## Problem to work on
Your output should be the listing itself, repeated exactly.

######

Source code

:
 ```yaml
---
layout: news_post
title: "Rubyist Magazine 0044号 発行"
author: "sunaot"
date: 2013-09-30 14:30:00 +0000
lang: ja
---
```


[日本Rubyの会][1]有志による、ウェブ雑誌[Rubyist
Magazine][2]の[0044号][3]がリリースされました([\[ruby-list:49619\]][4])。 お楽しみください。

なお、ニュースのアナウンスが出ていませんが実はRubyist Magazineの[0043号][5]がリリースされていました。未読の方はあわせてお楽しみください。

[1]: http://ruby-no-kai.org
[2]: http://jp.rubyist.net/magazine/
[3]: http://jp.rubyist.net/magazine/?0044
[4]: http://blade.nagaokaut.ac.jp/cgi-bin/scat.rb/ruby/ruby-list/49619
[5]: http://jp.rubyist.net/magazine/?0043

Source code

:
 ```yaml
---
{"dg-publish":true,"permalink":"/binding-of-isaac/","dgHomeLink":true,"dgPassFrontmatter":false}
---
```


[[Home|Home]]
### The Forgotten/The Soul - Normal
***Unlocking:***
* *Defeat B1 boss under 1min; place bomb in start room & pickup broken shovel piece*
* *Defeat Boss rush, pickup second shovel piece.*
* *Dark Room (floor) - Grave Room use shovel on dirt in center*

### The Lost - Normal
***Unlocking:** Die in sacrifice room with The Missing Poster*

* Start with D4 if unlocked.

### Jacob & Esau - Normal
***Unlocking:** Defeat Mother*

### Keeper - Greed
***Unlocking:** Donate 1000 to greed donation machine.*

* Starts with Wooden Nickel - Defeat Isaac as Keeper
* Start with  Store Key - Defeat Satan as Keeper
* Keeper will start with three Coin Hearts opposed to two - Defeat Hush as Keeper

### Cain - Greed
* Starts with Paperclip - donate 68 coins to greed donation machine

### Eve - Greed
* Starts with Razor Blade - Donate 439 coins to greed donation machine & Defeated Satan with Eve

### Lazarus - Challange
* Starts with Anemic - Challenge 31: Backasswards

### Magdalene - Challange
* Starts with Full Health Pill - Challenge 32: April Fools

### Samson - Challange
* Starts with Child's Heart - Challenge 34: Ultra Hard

######

## Answer section
Source code

:
 ```yaml
---
layout: news_post
title: "Rubyist Magazine 0044号 発行"
author: "sunaot"
date: 2013-09-30 14:30:00 +0000
lang: ja
---
```


[日本Rubyの会][1]有志による、ウェブ雑誌[Rubyist
Magazine][2]の[0044号][3]がリリースされました([\[ruby-list:49619\]][4])。 お楽しみください。

なお、ニュースのアナウンスが出ていませんが実はRubyist Magazineの[0043号][5]がリリースされていました。未読の方はあわせてお楽しみください。

[1]: http://ruby-no-kai.org
[2]: http://jp.rubyist.net/magazine/
[3]: http://jp.rubyist.net/magazine/?0044
[4]: http://blade.nagaokaut.ac.jp/cgi-bin/scat.rb/ruby/ruby-list/49619
[5]: http://jp.rubyist.net/magazine/?0043

Source code

:
 ```yaml
---
{"dg-publish":true,"permalink":"/binding-of-isaac/","dgHomeLink":true,"dgPassFrontmatter":false}
---
```


[[Home|Home]]
### The Forgotten/The Soul - Normal
***Unlocking:***
* *Defeat B1 boss under 1min; place bomb in start room & pickup broken shovel piece*
* *Defeat Boss rush, pickup second shovel piece.*
* *Dark Room (floor) - Grave Room use shovel on dirt in center*

### The Lost - Normal
***Unlocking:** Die in sacrifice room with The Missing Poster*

* Start with D4 if unlocked.

### Jacob & Esau - Normal
***Unlocking:** Defeat Mother*

### Keeper - Greed
***Unlocking:** Donate 1000 to greed donation machine.*

* Starts with Wooden Nickel - Defeat Isaac as Keeper
* Start with  Store Key - Defeat Satan as Keeper
* Keeper will start with three Coin Hearts opposed to two - Defeat Hush as Keeper

### Cain - Greed
* Starts with Paperclip - donate 68 coins to greed donation machine

### Eve - Greed
* Starts with Razor Blade - Donate 439 coins to greed donation machine & Defeated Satan with Eve

### Lazarus - Challange
* Starts with Anemic - Challenge 31: Backasswards

### Magdalene - Challange
* Starts with Full Health Pill - Challenge 32: April Fools

### Samson - Challange
* Starts with Child's Heart - Challenge 34: Ultra Hard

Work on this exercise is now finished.